[Collected data]
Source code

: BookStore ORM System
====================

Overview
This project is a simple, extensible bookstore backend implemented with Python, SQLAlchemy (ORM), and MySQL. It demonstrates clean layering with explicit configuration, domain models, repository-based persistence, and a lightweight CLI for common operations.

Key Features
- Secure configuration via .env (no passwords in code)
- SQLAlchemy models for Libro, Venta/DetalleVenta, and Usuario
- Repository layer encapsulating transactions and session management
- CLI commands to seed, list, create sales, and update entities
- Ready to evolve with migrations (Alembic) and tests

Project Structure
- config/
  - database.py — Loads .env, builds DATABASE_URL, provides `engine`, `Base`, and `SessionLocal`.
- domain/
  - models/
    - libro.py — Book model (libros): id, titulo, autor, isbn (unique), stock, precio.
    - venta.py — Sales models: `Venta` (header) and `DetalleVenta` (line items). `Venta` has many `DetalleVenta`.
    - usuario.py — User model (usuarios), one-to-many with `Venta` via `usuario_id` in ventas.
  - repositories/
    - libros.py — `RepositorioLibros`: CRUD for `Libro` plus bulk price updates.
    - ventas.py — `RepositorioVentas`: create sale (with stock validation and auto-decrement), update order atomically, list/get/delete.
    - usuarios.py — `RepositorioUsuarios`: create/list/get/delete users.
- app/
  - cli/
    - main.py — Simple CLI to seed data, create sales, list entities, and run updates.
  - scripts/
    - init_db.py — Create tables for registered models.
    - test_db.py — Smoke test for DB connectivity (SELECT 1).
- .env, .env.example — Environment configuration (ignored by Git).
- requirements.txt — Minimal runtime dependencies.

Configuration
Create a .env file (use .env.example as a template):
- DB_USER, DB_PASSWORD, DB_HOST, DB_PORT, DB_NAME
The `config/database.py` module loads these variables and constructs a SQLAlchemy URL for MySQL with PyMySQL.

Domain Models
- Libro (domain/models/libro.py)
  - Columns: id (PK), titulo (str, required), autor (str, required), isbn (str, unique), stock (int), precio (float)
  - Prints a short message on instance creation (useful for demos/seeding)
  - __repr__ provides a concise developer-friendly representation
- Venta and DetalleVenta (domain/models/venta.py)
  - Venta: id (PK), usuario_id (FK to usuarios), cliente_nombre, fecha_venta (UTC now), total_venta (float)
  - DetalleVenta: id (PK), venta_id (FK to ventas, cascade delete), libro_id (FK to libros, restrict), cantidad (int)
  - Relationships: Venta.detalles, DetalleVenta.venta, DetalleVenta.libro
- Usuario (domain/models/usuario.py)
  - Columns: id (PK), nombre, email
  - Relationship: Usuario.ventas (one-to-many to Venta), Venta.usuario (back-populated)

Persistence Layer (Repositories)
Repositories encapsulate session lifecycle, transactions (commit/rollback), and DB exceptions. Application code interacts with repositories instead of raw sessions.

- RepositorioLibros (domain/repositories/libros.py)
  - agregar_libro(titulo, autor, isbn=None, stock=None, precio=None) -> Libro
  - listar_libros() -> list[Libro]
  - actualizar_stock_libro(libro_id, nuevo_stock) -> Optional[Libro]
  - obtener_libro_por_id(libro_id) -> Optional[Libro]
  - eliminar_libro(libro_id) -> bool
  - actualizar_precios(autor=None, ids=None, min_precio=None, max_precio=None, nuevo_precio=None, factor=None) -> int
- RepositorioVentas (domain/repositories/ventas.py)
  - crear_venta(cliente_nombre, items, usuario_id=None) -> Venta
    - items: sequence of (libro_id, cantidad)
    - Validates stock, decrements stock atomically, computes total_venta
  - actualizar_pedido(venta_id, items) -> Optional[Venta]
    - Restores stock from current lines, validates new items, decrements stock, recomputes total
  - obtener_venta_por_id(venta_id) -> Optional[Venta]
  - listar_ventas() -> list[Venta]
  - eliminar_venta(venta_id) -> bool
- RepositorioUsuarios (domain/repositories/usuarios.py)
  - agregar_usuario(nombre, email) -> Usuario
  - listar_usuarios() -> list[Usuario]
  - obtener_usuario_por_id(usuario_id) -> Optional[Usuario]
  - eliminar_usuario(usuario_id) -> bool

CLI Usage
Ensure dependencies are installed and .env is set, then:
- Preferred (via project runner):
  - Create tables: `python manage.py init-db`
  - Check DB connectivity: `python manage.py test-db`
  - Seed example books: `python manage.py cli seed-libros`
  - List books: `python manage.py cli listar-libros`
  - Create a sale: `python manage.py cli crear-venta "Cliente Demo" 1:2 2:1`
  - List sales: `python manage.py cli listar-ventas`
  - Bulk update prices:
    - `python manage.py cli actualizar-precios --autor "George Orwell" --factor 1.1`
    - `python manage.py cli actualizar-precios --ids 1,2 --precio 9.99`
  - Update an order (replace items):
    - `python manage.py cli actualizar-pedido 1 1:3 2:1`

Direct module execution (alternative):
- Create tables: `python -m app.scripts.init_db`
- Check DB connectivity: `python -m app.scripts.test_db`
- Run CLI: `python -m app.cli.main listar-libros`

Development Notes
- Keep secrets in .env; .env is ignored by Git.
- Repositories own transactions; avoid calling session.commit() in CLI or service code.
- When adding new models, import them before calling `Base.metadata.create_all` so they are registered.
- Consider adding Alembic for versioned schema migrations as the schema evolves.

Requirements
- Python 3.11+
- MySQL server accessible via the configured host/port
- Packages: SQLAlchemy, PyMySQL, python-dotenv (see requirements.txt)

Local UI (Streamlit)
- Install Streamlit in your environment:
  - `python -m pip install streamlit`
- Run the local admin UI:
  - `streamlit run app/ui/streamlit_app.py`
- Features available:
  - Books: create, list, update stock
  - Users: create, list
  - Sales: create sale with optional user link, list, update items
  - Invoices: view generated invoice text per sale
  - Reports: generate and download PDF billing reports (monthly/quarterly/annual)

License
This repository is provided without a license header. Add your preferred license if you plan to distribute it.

■ **Exercise instructions**: Copy out the lines above word for word, stopping after the line containing "- Secure configuration".

■ **Written response**:
Source code

: BookStore ORM System
====================

Overview
This project is a simple, extensible bookstore backend implemented with Python, SQLAlchemy (ORM), and MySQL. It demonstrates clean layering with explicit configuration, domain models, repository-based persistence, and a lightweight CLI for common operations.

Key Features
- Secure configuration via .env (no passwords in code)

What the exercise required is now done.